What you should do
Every entry is to be restated exactly; pictures are not part of the copy.

++++ Data provided ++++

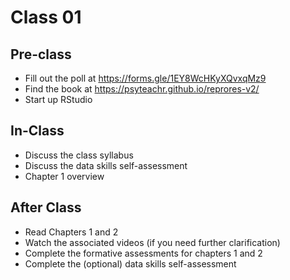 # Class 01

## Pre-class 

- Fill out the poll at https://forms.gle/1EY8WcHKyXQvxqMz9
- Find the book at https://psyteachr.github.io/reprores-v2/
- Start up RStudio

## In-Class

- Discuss the class syllabus
- Discuss the data skills self-assessment
- Chapter 1 overview

## After Class

- Read Chapters 1 and 2
- Watch the associated videos (if you need further clarification)
- Complete the formative assessments for  chapters 1 and 2
- Complete the (optional) data skills self-assessment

++++

Task answer
 # Class 01

## Pre-class 

- Fill out the poll at https://forms.gle/1EY8WcHKyXQvxqMz9
- Find the book at https://psyteachr.github.io/reprores-v2/
- Start up RStudio

## In-Class

- Discuss the class syllabus
- Discuss the data skills self-assessment
- Chapter 1 overview

## After Class

- Read Chapters 1 and 2
- Watch the associated videos (if you need further clarification)
- Complete the formative assessments for  chapters 1 and 2
- Complete the (optional) data skills self-assessment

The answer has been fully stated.